My answer to that question is simple: Because two formulas are quite similar when we plot them and look at the shapes. (Except the beginning of the log which won’t be used since n_cat is never less than 2)

All i discussed here is my personal opinion and I’ll be happy to hear your (@muellerzr, @ste) idea about it.

muellerzr · March 6, 2020, 12:59pm

That’s because Jeremy did his own (many) investigations and experiments on the Rossmann dataset and found that it worked better. For your experiments, attempt to do so on the Rossmann dataset (as we have a baseline).

(Also if you have more questions, ping me on it I’ve spoken to Jeremy on this topic)

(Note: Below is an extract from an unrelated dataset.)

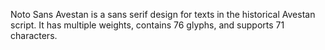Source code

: Noto Sans Avestan is a sans serif design for texts in the historical Avestan script. It has multiple weights, contains 76 glyphs, and supports 71 characters.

haj_mammad · March 6, 2020, 3:01pm

Thanks for your fast response @muellerzr !
I read the data description of that dataset. As far as I understood, this is a single dataset with few categorical fields. So one can’t simply extend the conclusions about size of embedding vectors from this single dataset to an overall rule [of thumb].
Also i should mention again that two functions are quite similar if you plot them (I did it). So if Jeremy found best embedding sizes about this dataset (which is just a dozen of points), we can fit both functions to those points and then evaluate both of them according to similarity of their outputs to the best values. But this comparison may not be enough for us to decide a general rule to pick embedding sizes in all problems and all datasets.
A better experiment will be evaluating both ideas on a dataset with many categorical fields (which all of them need to be embedded) and CTR prediction datasets (Criteo, Avazu, etc.) are quite suitable for this comparison.
I also will be delighted if you share the experiment results on the Rassmann dataset.

muellerzr · March 6, 2020, 4:47pm

You should use the feature engineered one we use in the course. This will provide yourself baselines as well all the feature engineered columns turn into categorical, leaving us with ~29 categorical variables.

haj_mammad · March 6, 2020, 5:24pm

Sorry I’m not in the context of the course. I just wanted to find some article or website to cite in my thesis and I ended up here. But 29 is still a small number compared with CTR prediction datasets.
I was thinking about a global rule for embedding size.